In an exemplary development of the system according to the invention, the internet-based IT infrastructure and / or the local computer carries out a comparison of the real output parameter of the at least one real field device received from the real flow path with the virtually determined twin output parameter assigned to the real output parameter by. For example, this comparison is based on the assumption that during regular operation, i.e. in the case of an operation not determined by wear or other influencing factors, the real output parameter present in the real flow path is at least approximately the virtually determined twin output parameter at the twin tap point corresponding to the real tap of the real output parameter corresponds to the twin flow path. If the system according to the invention thus detects a deviation or no deviation, it can be decided on the basis of the comparison of real process parameters and twin process parameters whether the real process parameter to be determined is determined by the twin process parameter determined virtually on the basis of the real output parameter and the twin influencing factor is to be updated. This ensures that the virtual twin flow path is always the best possible, i.e. depicts the real flow path in the most realistic way possible.

According to an exemplary development of the system according to the invention, the virtually determined twin process parameter is as the Real process parameters to be determined for further influencing the real process fluid flow are supplied to the at least one real field device, in particular exclusively when a deviation of the real output parameter received from the twin flow path from the virtually formed twin output parameter is a predetermined one, such as limit value stored in a database, entered by means of a user interface or field device-specific. The virtually determined twin process parameter is preferably supplied to the at least one real field device when the deviation described above is at least 2%, 3%, 4%, 5%, 6%, 7%, 8%, 9% or at least 10% , exceeds. Alternatively or additionally, the virtually determined twin process parameter, as the real process parameter to be determined, for further influencing the real process fluid flow is supplied to the at least one real field device at least when the real output parameter is for a predetermined period and / or for a predetermined number on comparison operations differs from the twin output parameter. A comparison operation can be understood to mean, for example, a single comparison calculation step between the real output parameter and the twin output parameter, which is carried out, for example, continuously, in particular when a predetermined field device state is reached, or on request, for example using a user interface. On the one hand, this achieves a certain degree of sensitivity or responsiveness of the system to deviations between the real flow section and the twin flow section and, on the other hand, prevents a kind of oversensitivity, namely that the system even with the smallest or short-term deviations of the real process parameter from the twin process parameter already leads to interventions in real process operation.
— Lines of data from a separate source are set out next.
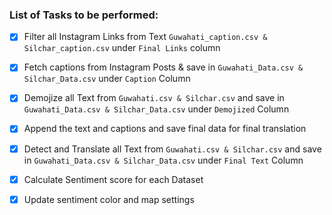 ### List of Tasks to be performed:

- [x] Filter all Instagram Links from Text ```Guwahati_caption.csv & Silchar_caption.csv``` under ```Final Links``` column

- [x] Fetch captions from Instagram Posts & save in ```Guwahati_Data.csv & Silchar_Data.csv``` under ```Caption``` Column

- [x] Demojize all Text from ```Guwahati.csv & Silchar.csv``` and save in ```Guwahati_Data.csv & Silchar_Data.csv``` under ```Demojized``` Column

- [x] Append the text and captions and save final data for final translation

- [x] Detect and Translate all Text from ```Guwahati.csv & Silchar.csv``` and save in ```Guwahati_Data.csv & Silchar_Data.csv``` under ```Final Text``` Column

- [x] Calculate Sentiment score for each Dataset

- [x] Update sentiment color and map settings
In an exemplary embodiment of the system according to the invention, at least one real sensor device is integrated in the real flow path downstream of the at least one real field device. Known sensors such as a temperature sensor, speed sensor, pressure sensor, volume flow detection sensor or the like can be used in the sensor device. The sensor device is also designed to detect the real output parameter of the real process fluid flow, such as temperature, speed, pressure, volume flow or the like, and / or the real field device, such as travel, pump power or the like. Depending on the sensor device or the detected real output parameter, a corresponding twin output parameter is virtually formed in the virtual twin flow path. This means that depending on the sensor device or the detected real output parameter, the twin influencing factor is selected and preferably the calculation and / or simulation algorithm is selected accordingly. In particular, the sensor device can be connected to the system in a wireless, preferably internet-based, manner. Furthermore, the sensor device can be wirelessly, preferably internet-based, communicatively connected to the internet-based IT infrastructure and / or the local computer.
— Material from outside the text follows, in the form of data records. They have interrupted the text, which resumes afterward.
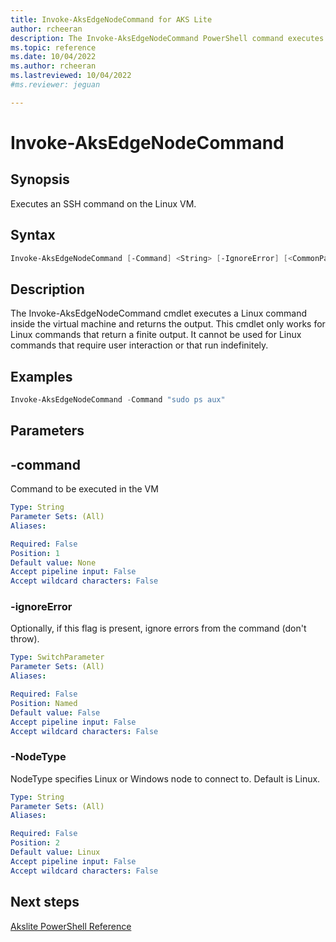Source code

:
 ```yaml
---
title: Invoke-AksEdgeNodeCommand for AKS Lite
author: rcheeran
description: The Invoke-AksEdgeNodeCommand PowerShell command executes an SSH command on the Linux VM.
ms.topic: reference
ms.date: 10/04/2022
ms.author: rcheeran 
ms.lastreviewed: 10/04/2022
#ms.reviewer: jeguan

---
```


# Invoke-AksEdgeNodeCommand

## Synopsis

Executes an SSH command on the Linux VM.

## Syntax

```powershell
Invoke-AksEdgeNodeCommand [-Command] <String> [-IgnoreError] [<CommonParameters>]
```

## Description

The Invoke-AksEdgeNodeCommand cmdlet executes a Linux command inside the virtual machine and returns the output.
This cmdlet only works for Linux commands that return a finite output.
It cannot be used for Linux commands that require user interaction or that run indefinitely.

## Examples

```powershell
Invoke-AksEdgeNodeCommand -Command "sudo ps aux"
```

## Parameters

## -command
Command to be executed in the VM

```yaml
Type: String
Parameter Sets: (All)
Aliases:

Required: False
Position: 1
Default value: None
Accept pipeline input: False
Accept wildcard characters: False
```

### -ignoreError
Optionally, if this flag is present, ignore errors from the command (don't throw).

```yaml
Type: SwitchParameter
Parameter Sets: (All)
Aliases:

Required: False
Position: Named
Default value: False
Accept pipeline input: False
Accept wildcard characters: False
```

### -NodeType
NodeType specifies Linux or Windows node to connect to.
Default is Linux.

```yaml
Type: String
Parameter Sets: (All)
Aliases:

Required: False
Position: 2
Default value: Linux
Accept pipeline input: False
Accept wildcard characters: False
```
## Next steps

[Akslite PowerShell Reference](./index.md)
According to a further aspect of the present invention, which can be combined with the previous aspects, is a method for determining a real process parameter of at least one real field device, such as an actuating valve and / or a pump, which is located in a real flow path of a process engineering system, such as a chemical plant, a food processing plant, a power plant or the like, integrated and provided to influence, such as adjusting, driving, heating, cooling or the like, the real process fluid flow is designed according to a field device-specific real influencing factor. According to the invention, the real flow path is virtually mapped in the method and a twin process fluid flow is influenced virtually according to a twin influencing factor corresponding to the real influencing factor of the at least one real field device, of at least one twin field device corresponding to the at least one real field device. Furthermore, a real output parameter of the real process fluid flow, such as temperature, speed, pressure, volume flow or the like, and / or a real output parameter of the real field device, such as actuating path, pump power or the like, is received. Using the at least one twin influencing factor, a twin process parameter of the twin field device corresponding to the at least one real field device is determined virtually upstream or downstream of the fluid flow. The virtually determined twin process parameter can be supplied to the at least one real field device as the real process parameter to be determined for further influencing the real process fluid flow. This provides an inexpensive method for determining a real parameter, in which a large number of cost-intensive real sensors and their integration into the real flow path of the process system and their linkage to a process control system can be dispensed with. The determination of the real process parameter of the real operation as well as the real process plant control and / or regulation can take place on the basis of the virtual twin level.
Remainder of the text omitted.